Twenty-one adolescents ages 13 to 19 years voluntarily entering residential and day/outpatient substance abuse programs, with cannabis dependence as their only current substance of dependence, were assessed using the Teen-Addiction Severity Index, Substance Use Survey, Cannabis Withdrawal Scale, and the Structured Clinical Interview for DSM-IV Childhood Diagnoses Substance Use Disorders Module. Weekly assessments continued for 4 weeks. Thirteen youths attained a minimum of 2 weeks of abstinence.
Cannabis withdrawal symptoms were present in adolescents. Cannabis withdrawal was greatest in the first 2 weeks of abstinence with evidence that it continued well into week 3. Most withdrawal symptoms were endorsed with a high degree of frequency. Those symptoms endorsed with the greatest severity were restlessness, appetite change, and thoughts of and cravings for cannabis, with the highest ratings occurring in week 1. Over the course of the study, participants reported fewer symptoms with decreasing levels of severity. Youth ratings of overall severity of withdrawal were significantly and positively correlated with withdrawal symptoms of irritability (r = 0.56), depression (r = 0.56), twitches and shakes (r = 0.57), perspiring (r = 0.57), thoughts of (r = 0.86), and cravings for (r = 0.69) cannabis.

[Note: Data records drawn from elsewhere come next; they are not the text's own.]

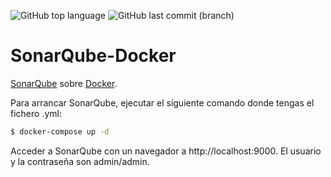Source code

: ![GitHub top language](https://img.shields.io/github/languages/top/azagramac/sonarqube-docker.svg) ![GitHub last commit (branch)](https://img.shields.io/github/last-commit/azagramac/sonarqube-docker/master.svg)

# SonarQube-Docker

[SonarQube](https://www.sonarqube.org/) sobre [Docker](https://www.docker.com/).

Para arrancar SonarQube, ejecutar el siguiente comando donde tengas el fichero .yml:
```sh
$ docker-compose up -d
```

Acceder a SonarQube con un navegador a http://localhost:9000. El usuario y la contraseña son admin/admin.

Findings support the presence of clinically significant cannabis withdrawal symptoms in adolescents with cannabis dependence seeking substance abuse treatment. This study also provides supporting evidence suggesting a vulnerability of adolescents to physiological cannabis dependence. The study supports the addition of cannabis withdrawal as a distinct entity for inclusion in DSM-V.